Once he gets there, after the clichéd prison “delousing” scene that allows us to see his abs, Goss tries to blend in… But this ain’t your daddy’s prison. Prisoners in the cheapest-looking movie-set jail yard in history are sharply divided by race (naturally), and they’re killing each other for fun and for TV. A sexy producer played by Lauren Cohan cooks up “Death Match,” a TV show in which prisoners fight to the death. It’s the precursor, of course, to “Death Race,” except it takes up the entire goddamn movie. You know why? I’m guessing because it’s way cheaper to film hand-to-hand combat on a dark soundstage—even when it involves flamethrowers—than it is to stage big driving sequences with mounted machine guns.
So blah blah blah, Goss fights a big black dude who Sean Bean’s character hired to kill Goss, because Bean is convinced that Goss is going to turn state’s evidence—even though he’s already in prison, and had lots of chances to do so. Goss befriends some dudes who will become his pit crew once the races start, including Trejo—who is completely wasted in the role of “the last Mexican Jew.” (“I killed all the others,” he quips.) Trejo, the consummate badass, doesn’t have dick to do in this movie. He barely kicks anybody’s ass, and when the races finally happen, he mostly stands around with headphones on, saying “Watch out!” to Goss’ character. Machete don’t wear headphones, people.
Oh, and what does big bad Rhames have to do? Nothing at all. He’s the executive in charge of the corporation that owns the prison, so he’s mostly there just to look menacing and make stupid decisions. At one point, in order to get Goss to race (and boost ratings), he gives him a woman. And then there’s a sex scene—preceded by a bit of banter.
And then they make prison-love on a tarp in the back of a flatbed truck. Prison sex is supposed to be between a man and a man, dammit! This movie is breaking all the rules.
Anyway, the evil-but-cleavaged Cohan finally comes up with the idea for “Death Race,” which she handily explains to a group of people, including Rhames. Watch as a light bulb goes off in his head: He decides the competition should be called “Death Race,” as if that isn’t the most obvious name in the world.
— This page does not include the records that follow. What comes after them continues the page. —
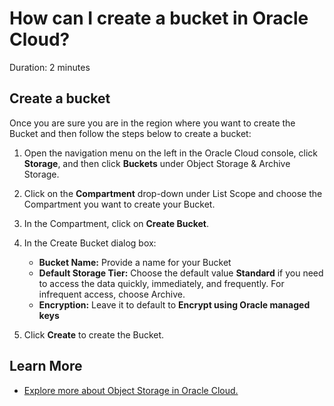 # How can I create a bucket in Oracle Cloud?

Duration: 2 minutes

## Create a bucket

Once you are sure you are in the region where you want to create the Bucket and then follow the steps below to create a bucket:

1. Open the navigation menu on the left in the Oracle Cloud console, click **Storage**, and then click **Buckets** under Object Storage & Archive Storage.

2. Click on the **Compartment** drop-down under List Scope and choose the Compartment you want to create your Bucket.

3. In the Compartment, click on **Create Bucket**.

4. In the Create Bucket dialog box:
    - **Bucket Name:** Provide a name for your Bucket
    - **Default Storage Tier:** Choose the default value **Standard** if you need to access the data quickly, immediately, and frequently. For infrequent access, choose Archive.
    - **Encryption:** Leave it to default to **Encrypt using Oracle managed keys**

5. Click **Create** to create the Bucket.

## Learn More

* [Explore more about Object Storage in Oracle Cloud.](https://docs.oracle.com/en-us/iaas/Content/Object/home.htm)

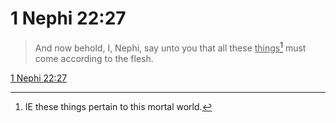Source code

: # 1 Nephi 22:27

> And now behold, I, Nephi, say unto you that all these <u>things</u>[^a] must come according to the flesh.

[1 Nephi 22:27](https://www.churchofjesuschrist.org/study/scriptures/bofm/1-ne/22?lang=eng&id=p27#p27)


[^a]: IE these things pertain to this mortal world.
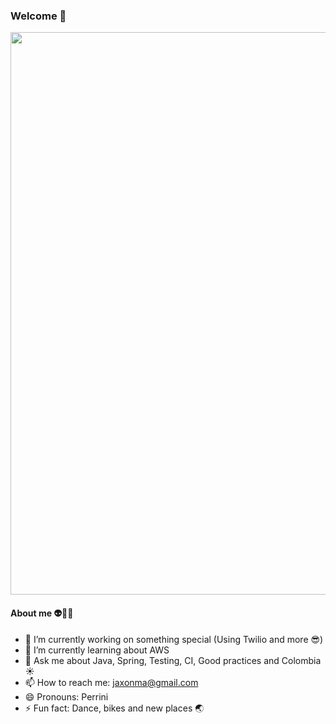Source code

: ### Welcome 👋

<img src="https://user-images.githubusercontent.com/16148737/158524761-06750753-ce52-44a0-bfa9-c3d132f6a486.jpg" width="900" align="center">

#### About me 👽🦄✨

- 🔭 I’m currently working on something special (Using Twilio and more 😎)
- 🌱 I’m currently learning about AWS
- 💬 Ask me about Java, Spring, Testing, CI, Good practices and Colombia ☀️
- 📫 How to reach me: jaxonma@gmail.com
- 😄 Pronouns: Perrini
- ⚡ Fun fact: Dance, bikes and new places 🌏 


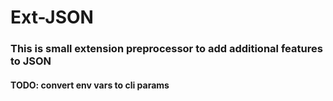 # Ext-JSON

### This is small extension preprocessor to add additional features to JSON
#### TODO: convert env vars to cli params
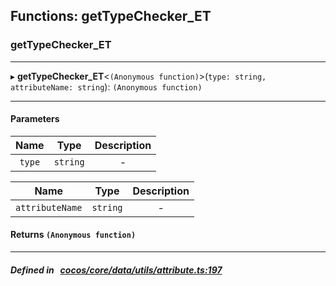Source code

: ## Functions: getTypeChecker_ET

### getTypeChecker_ET


___
▸ **getTypeChecker_ET**<`(Anonymous function)`\>(`type: string, attributeName: string`): `(Anonymous function)`
___


#### Parameters

| Name | Type | Description |
| :------: | :------: | :------: |
| `type` | `string` | - |

| Name | Type | Description |
| :------: | :------: | :------: |
| `attributeName` | `string` | - |


#### Returns `(Anonymous function)` 
___


##### Defined in &nbsp;   [cocos/core/data/utils/attribute.ts:197](https://github.com/cocos-creator/engine/blob/c7bf6b8a9/cocos/core/data/utils/attribute.ts#L197)&nbsp;
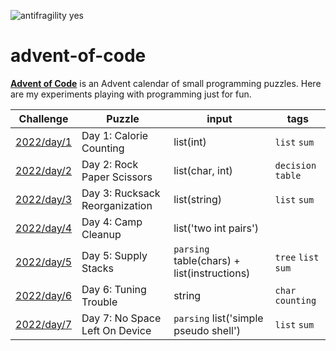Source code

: ![antifragility yes](https://img.shields.io/badge/antifragile-yes-blue)

# advent-of-code
**[Advent of Code](https://adventofcode.com/)** is an Advent calendar of small programming puzzles.
Here are my experiments playing with programming just for fun.

| Challenge | Puzzle | input | tags |
| --- | --- | --- | -- |
|  [2022/day/1](https://adventofcode.com/2022/day/1) | Day 1: Calorie Counting| list(int) | `list` `sum`  |
|  [2022/day/2](https://adventofcode.com/2022/day/2) | Day 2: Rock Paper Scissors  | list(char, int)  | `decision table`  |
|  [2022/day/3](https://adventofcode.com/2022/day/3) | Day 3: Rucksack Reorganization | list(string)  |  `list` `sum`  |
|  [2022/day/4](https://adventofcode.com/2022/day/4) | Day 4: Camp Cleanup | list('two int pairs') |    |
|  [2022/day/5](https://adventofcode.com/2022/day/5) | Day 5: Supply Stacks  | `parsing` table(chars) + list(instructions) | `tree` `list` `sum` |
|  [2022/day/6](https://adventofcode.com/2022/day/6) | Day 6: Tuning Trouble | string | `char` `counting`  |
|  [2022/day/7](https://adventofcode.com/2022/day/7) | Day 7: No Space Left On Device |  `parsing` list('simple pseudo shell')  | `list` `sum`  |
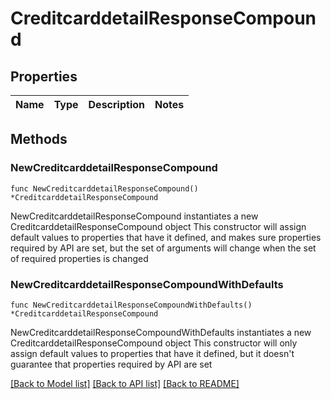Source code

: # CreditcarddetailResponseCompound

## Properties

Name | Type | Description | Notes
------------ | ------------- | ------------- | -------------

## Methods

### NewCreditcarddetailResponseCompound

`func NewCreditcarddetailResponseCompound() *CreditcarddetailResponseCompound`

NewCreditcarddetailResponseCompound instantiates a new CreditcarddetailResponseCompound object
This constructor will assign default values to properties that have it defined,
and makes sure properties required by API are set, but the set of arguments
will change when the set of required properties is changed

### NewCreditcarddetailResponseCompoundWithDefaults

`func NewCreditcarddetailResponseCompoundWithDefaults() *CreditcarddetailResponseCompound`

NewCreditcarddetailResponseCompoundWithDefaults instantiates a new CreditcarddetailResponseCompound object
This constructor will only assign default values to properties that have it defined,
but it doesn't guarantee that properties required by API are set


[[Back to Model list]](../README.md#documentation-for-models) [[Back to API list]](../README.md#documentation-for-api-endpoints) [[Back to README]](../README.md)


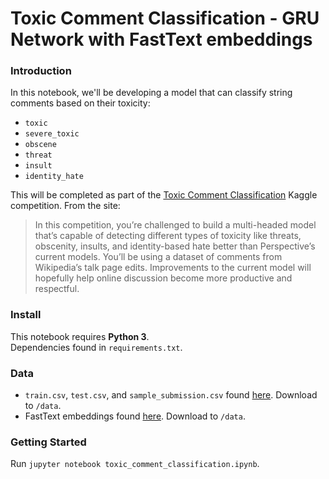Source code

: # Toxic Comment Classification - GRU Network with FastText embeddings

### Introduction
In this notebook, we'll be developing a model that can classify string comments based on their toxicity:
* `toxic`
* `severe_toxic`
* `obscene`
* `threat`
* `insult`
* `identity_hate`

This will be completed as part of the [Toxic Comment Classification](https://www.kaggle.com/c/jigsaw-toxic-comment-classification-challenge) Kaggle competition. From the site:

>In this competition, you’re challenged to build a multi-headed model that’s capable of detecting different types of toxicity like threats, obscenity, insults, and identity-based hate better than Perspective’s current models. You’ll be using a dataset of comments from Wikipedia’s talk page edits. Improvements to the current model will hopefully help online discussion become more productive and respectful.

### Install
This notebook requires **Python 3**.  
Dependencies found in `requirements.txt`.

### Data
* `train.csv`, `test.csv`, and `sample_submission.csv` found [here](https://www.kaggle.com/c/jigsaw-toxic-comment-classification-challenge/data). Download to `/data`.
* FastText embeddings found [here](https://github.com/facebookresearch/fastText/blob/master/pretrained-vectors.md). Download to `/data`.

### Getting Started
Run `jupyter notebook toxic_comment_classification.ipynb`.
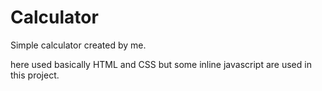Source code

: # Calculator

Simple calculator created by me.

here used basically HTML and CSS but some inline javascript are used in this project.
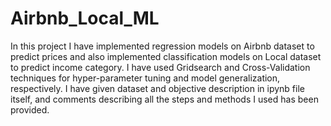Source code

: # Airbnb_Local_ML
In this project I have implemented regression models on Airbnb dataset to predict prices and also implemented classification models on Local dataset to predict income category.
I have used Gridsearch and Cross-Validation techniques for hyper-parameter tuning and model generalization, respectively.
I have given dataset and objective description in ipynb file itself, and comments describing all the steps and methods I used has been provided.
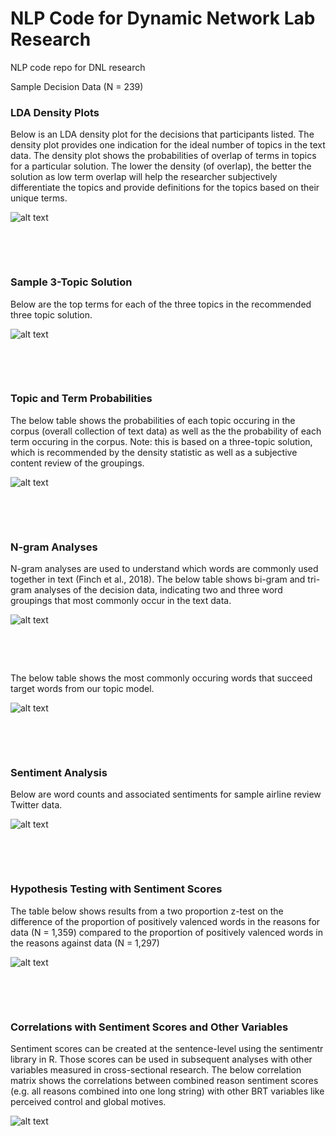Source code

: # NLP Code for Dynamic Network Lab Research
NLP code repo for DNL research


Sample Decision Data (N = 239) 

### LDA Density Plots 

Below is an LDA density plot for the decisions that participants listed. The density plot provides one indication for the ideal number of topics in the text data. The density plot shows the probabilities of overlap of terms in topics for a particular solution. The lower the density (of overlap), the better the solution as low term overlap will help the researcher subjectively differentiate the topics and provide definitions for the topics based on their unique terms. 

![alt text](https://github.com/gzlupko/dnl_nlp/blob/main/topic_density_stemmed_plot.png)





&nbsp;

&nbsp;



### Sample 3-Topic Solution
Below are the top terms for each of the three topics in the recommended three topic solution. 

![alt text](https://github.com/gzlupko/dnl_nlp/blob/main/reasons_stemmed_plot.png)


&nbsp;

&nbsp;

### Topic and Term Probabilities 
The below table shows the probabilities of each topic occuring in the corpus (overall collection of text data) as well as the the probability of each term occuring in the corpus. Note: this is based on a three-topic solution, which is recommended by the density statistic as well as a subjective content review of the groupings. 

![alt text](https://github.com/gzlupko/dnl_nlp/blob/main/beta_gamma_sample.png)



&nbsp;

&nbsp;

### N-gram Analyses 

N-gram analyses are used to understand which words are commonly used together in text (Finch et al., 2018). The below table shows bi-gram and tri-gram analyses of the decision data, indicating two and three word groupings that most commonly occur in the text data. 
 
 

![alt text](https://github.com/gzlupko/dnl_nlp/blob/main/sample_n-gram_analysis.png) 




&nbsp;

&nbsp;


The below table shows the most commonly occuring words that succeed target words from our topic model.

![alt text](https://github.com/gzlupko/dnl_nlp/blob/main/bi_gram_succeeding.png)



&nbsp;

&nbsp;


### Sentiment Analysis 

Below are word counts and associated sentiments for sample airline review Twitter data. 


![alt text](https://github.com/gzlupko/dnl_nlp/blob/main/sentiment_count.png)


&nbsp;

&nbsp;

### Hypothesis Testing with Sentiment Scores 


The table below shows results from a two proportion z-test on the difference of the proportion of positively valenced words in the reasons for data (N = 1,359) compared to the proportion of positively valenced words in the reasons against data (N = 1,297) 

![alt text](https://github.com/gzlupko/dnl_nlp/blob/main/two_proportions_positive.png)




&nbsp;

&nbsp;


### Correlations with Sentiment Scores and Other Variables 


Sentiment scores can be created at the sentence-level using the sentimentr library in R. Those scores can be used in subsequent analyses with other variables measured in cross-sectional research. The below correlation matrix shows the correlations between combined reason sentiment scores (e.g. all reasons combined into one long string) with other BRT variables like perceived control and global motives. 

![alt text](https://github.com/gzlupko/dnl_nlp/blob/main/reasons_corrplot.png)




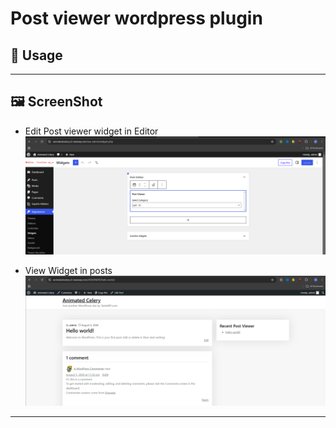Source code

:# Post viewer wordpress plugin

## 🚀 Usage

---

## 🖼️ ScreenShot
- Edit Post viewer widget in Editor
![View Recent post viewer widget](image.png)

- View Widget in posts 
![View Recent post viewer widget](image-1.png)
---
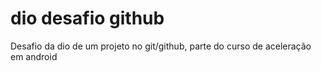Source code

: # **dio desafio github**
Desafio da dio de um projeto no git/github, parte do curso de aceleração em android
But hey, he’s the boss, let him take credit.
So finally the races begin, and they’re not nearly as exciting or even as bloody as those in the sorta-original. There are way too many shots of drivers close-up in their cars, acting scared while their “wingmen”—hot chicks from the women’s prison—scream and shoot guns. I’m making it sound more exciting than it is.
Devotees of the first movie will already know how it ends—in a very Darth Vader kinda way. Goss is blown up and badly burned, but he doesn’t die. The prison officials allow him to fake his death as long as he keeps racing—in a mask, under the name “Frankenstein.” (No correlation to the monster—this is the same guy, same brain, just sorta disfigured.) So he comes back, winks at his friends and his girl—you know, the one from the sex on the tarp—and proceeds to murder the sexy-but-evil Cohan, who is conveniently standing on the track and doesn’t make much effort to run away when he backs his car up at her. And then everybody’s happy, except all of the prisoners, who still have to try to kill each other, and the dead lady, and Frankenstein’s family. I guess Ving Rhames is happy, so that’s something.
How much of the experience wasn’t a total waste of time? Ehhhh… Even 10 minutes might be a stretch. If you’re inclined toward these types of movies and you haven’t seen the Statham Death Race, you ought to. But this prequel tells the story of a character who’s only in that superior movie for one scene—and whose face you never see. (Cleverly, he’s voice-acted in Death Race by David Carradine, who played Frankenstein in Death Race 2000.)